Stored data entries
================

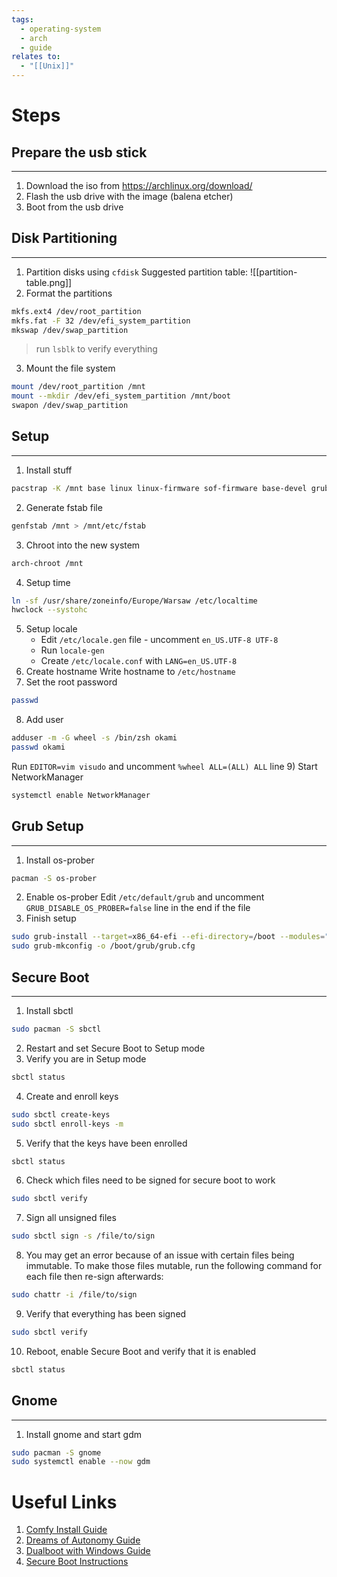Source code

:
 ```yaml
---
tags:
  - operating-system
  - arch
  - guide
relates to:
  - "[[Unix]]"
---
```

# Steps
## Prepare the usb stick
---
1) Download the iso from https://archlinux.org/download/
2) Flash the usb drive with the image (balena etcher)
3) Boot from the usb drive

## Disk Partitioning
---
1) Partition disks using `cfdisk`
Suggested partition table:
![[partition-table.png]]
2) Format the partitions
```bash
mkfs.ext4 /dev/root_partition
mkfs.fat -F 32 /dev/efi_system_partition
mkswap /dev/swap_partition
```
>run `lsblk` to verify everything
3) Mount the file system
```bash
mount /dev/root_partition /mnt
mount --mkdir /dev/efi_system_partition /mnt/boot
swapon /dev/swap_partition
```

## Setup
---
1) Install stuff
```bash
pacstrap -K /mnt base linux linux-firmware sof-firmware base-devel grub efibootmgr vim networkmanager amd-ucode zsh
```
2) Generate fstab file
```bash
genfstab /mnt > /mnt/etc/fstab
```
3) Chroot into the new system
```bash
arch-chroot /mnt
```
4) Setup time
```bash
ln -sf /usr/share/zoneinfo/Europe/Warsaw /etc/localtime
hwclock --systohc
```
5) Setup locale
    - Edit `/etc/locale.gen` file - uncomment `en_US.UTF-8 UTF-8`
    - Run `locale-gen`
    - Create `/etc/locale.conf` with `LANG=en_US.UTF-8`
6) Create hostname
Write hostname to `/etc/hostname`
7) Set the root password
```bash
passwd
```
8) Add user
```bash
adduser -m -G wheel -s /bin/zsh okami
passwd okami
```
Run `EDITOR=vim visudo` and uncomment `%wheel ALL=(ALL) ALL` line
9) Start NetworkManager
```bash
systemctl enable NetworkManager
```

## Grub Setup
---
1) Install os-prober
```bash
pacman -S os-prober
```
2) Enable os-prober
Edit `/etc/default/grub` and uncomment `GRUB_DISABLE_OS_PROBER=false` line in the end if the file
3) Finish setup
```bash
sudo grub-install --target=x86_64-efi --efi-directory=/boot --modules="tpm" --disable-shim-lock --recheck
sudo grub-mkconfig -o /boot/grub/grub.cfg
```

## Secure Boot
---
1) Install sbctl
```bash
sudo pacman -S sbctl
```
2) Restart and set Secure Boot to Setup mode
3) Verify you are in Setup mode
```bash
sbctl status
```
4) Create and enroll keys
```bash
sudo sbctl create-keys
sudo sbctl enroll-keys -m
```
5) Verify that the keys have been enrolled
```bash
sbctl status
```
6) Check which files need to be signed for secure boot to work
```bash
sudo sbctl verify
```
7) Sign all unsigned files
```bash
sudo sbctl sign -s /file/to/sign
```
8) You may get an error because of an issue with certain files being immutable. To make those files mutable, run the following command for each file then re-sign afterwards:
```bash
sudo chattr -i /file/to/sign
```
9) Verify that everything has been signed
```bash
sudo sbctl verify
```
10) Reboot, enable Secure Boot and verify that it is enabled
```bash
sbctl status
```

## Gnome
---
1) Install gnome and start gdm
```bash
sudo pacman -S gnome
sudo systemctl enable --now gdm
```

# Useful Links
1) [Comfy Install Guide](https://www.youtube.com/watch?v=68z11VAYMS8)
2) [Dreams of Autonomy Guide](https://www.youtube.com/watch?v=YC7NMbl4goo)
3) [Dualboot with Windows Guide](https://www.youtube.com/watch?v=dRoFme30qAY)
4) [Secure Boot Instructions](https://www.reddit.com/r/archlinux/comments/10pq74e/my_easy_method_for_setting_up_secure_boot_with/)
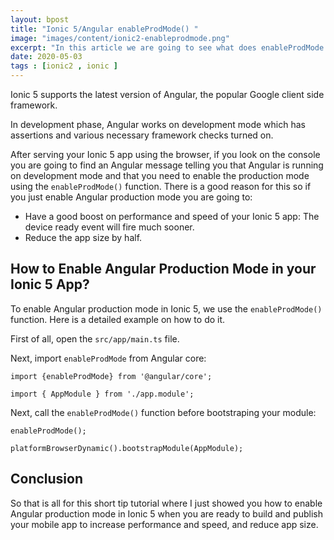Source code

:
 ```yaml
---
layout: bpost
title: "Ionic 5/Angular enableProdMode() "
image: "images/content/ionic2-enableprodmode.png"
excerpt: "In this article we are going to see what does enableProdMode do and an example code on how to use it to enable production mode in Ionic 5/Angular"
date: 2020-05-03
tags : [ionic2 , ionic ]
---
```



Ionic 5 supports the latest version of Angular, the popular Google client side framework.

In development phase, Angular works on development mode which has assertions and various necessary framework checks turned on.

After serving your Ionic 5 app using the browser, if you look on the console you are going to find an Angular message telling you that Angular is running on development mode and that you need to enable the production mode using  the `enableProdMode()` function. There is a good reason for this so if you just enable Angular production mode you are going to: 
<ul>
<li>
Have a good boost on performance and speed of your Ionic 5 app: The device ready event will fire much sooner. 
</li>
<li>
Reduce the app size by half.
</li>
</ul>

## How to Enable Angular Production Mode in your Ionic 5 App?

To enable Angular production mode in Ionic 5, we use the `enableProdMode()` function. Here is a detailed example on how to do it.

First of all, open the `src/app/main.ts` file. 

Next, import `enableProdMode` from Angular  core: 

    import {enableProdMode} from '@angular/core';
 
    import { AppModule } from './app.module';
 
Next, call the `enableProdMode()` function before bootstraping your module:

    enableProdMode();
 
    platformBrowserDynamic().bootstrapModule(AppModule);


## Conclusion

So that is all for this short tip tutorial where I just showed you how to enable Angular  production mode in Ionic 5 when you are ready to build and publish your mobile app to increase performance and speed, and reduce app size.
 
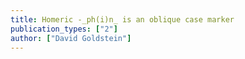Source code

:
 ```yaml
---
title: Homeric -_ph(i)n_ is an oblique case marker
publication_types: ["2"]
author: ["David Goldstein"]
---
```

================

WHAT NEEDS TO BE DONE — Copy out every line above where "sbctl" is present.

YOUR RESPONSE —
1) Install sbctl
sudo pacman -S sbctl
sbctl status
sudo sbctl create-keys
sudo sbctl enroll-keys -m
sbctl status
sudo sbctl verify
sudo sbctl sign -s /file/to/sign
sudo sbctl verify
sbctl status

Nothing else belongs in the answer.